At 10:09  24/07/00 -0400, you wrote:
>In theory it would be nice to enforce integrity constraints in only one place.
>In practice, you'll probably have to compromise. Here are the reasons we
>had to
>implement a hybrid solution.
>
>1) Some integrity checks are much faster if implemented in the DBMS. For
>instance, unique constraints would require an extra DB statement execution if
>implemented in EJB instead of DBMS.

Absolutely. You also wouldn't want to have the extra overhead for something
that you believe should only occur rarely (if at all).


>2) There is no standard exception (at least in practice) thrown by different
>JDBC drivers and DBMSs for the same type of constraint. If you need to write
>beans that support multiple drivers/DBMSs then you're going to end up with
>a lot
>of messy code to in order to report an understandable error to the user.

Spot on here. The idea should be that JDBC and EJB should remove DBMS
variants from the equation. That said, it would be nice if JDBC and EJB
could standardise on these exceptions via a mapping of some sort.

>3) Some DBMS cannot handle complex foreign key constraints. For instance, we
>have some dependent objects (email & phone numbers) that can be attached to
>various tables. This occurs because we chose to map various subclasses of
>people
>and organizations to different tables.

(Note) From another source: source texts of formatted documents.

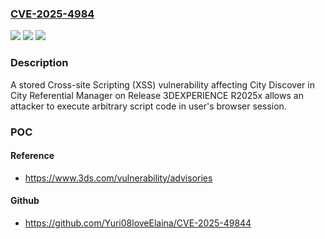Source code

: ### [CVE-2025-4984](https://cve.mitre.org/cgi-bin/cvename.cgi?name=CVE-2025-4984)
![](https://img.shields.io/static/v1?label=Product&message=City%20Referential%20Manager&color=blue)
![](https://img.shields.io/static/v1?label=Version&message=Release%203DEXPERIENCE%20R2025x%20Golden%20&color=brightgreen)
![](https://img.shields.io/static/v1?label=Vulnerability&message=CWE-79%20Improper%20Neutralization%20of%20Input%20During%20Web%20Page%20Generation%20(XSS%20or%20'Cross-site%20Scripting')&color=brightgreen)

### Description

A stored Cross-site Scripting (XSS) vulnerability affecting City Discover in City Referential Manager on Release 3DEXPERIENCE R2025x allows an attacker to execute arbitrary script code in user's browser session.

### POC

#### Reference
- https://www.3ds.com/vulnerability/advisories

#### Github
- https://github.com/Yuri08loveElaina/CVE-2025-49844

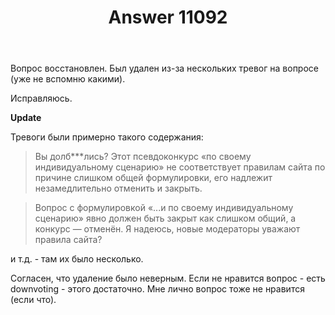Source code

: ﻿---
title: "Answer 11092"
se.owner.user_id: 5648
se.owner.display_name: "Barmaley"
se.owner.link: "https://ru.meta.stackoverflow.com/users/5648/barmaley"
se.answer_id: 11092
se.question_id: 11090
se.post_type: answer
se.is_accepted: True
---
<p>Вопрос восстановлен. Был удален из-за нескольких тревог на вопросе (уже не вспомню какими).</p>
<p>Исправляюсь.</p>
<p><strong>Update</strong></p>
<p>Тревоги были примерно такого содержания:</p>
<blockquote>
<p>Вы долб***лись? Этот псевдоконкурс «по своему индивидуальному сценарию» не соответствует правилам сайта по причине слишком общей формулировки, его надлежит незамедлительно отменить и закрыть.</p>
</blockquote>
<blockquote>
<p>Вопрос с формулировкой «...и по своему индивидуальному сценарию» явно должен быть закрыт как слишком общий, а конкурс — отменён. Я надеюсь, новые модераторы уважают правила сайта?</p>
</blockquote>
<p>и т.д. - там их было несколько.</p>
<p>Согласен, что удаление было неверным. Если не нравится вопрос - есть downvoting - этого достаточно. Мне лично вопрос тоже не нравится (если что).</p>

Stored procedures or triggers are
>required for the logic needed to implement referential integrity for this case
>in the DBMS. It much easier to implement this kind of constraint in the Entity
>beans.

Yes, these types of constraints as well as those where a row may have
effective and expiry dates and 'conditional' RI for the parent ie. parent
row must also be effective within the effective and expiry dates. The only
problem is that for performance reasons it may be better to place these
kinds of checks as stored procedures or triggers as it may save substantial
over the wire SQL calls. Naturally this may reduce the portability of the
app as the DBMS code could be fairly specific unless coded in Java.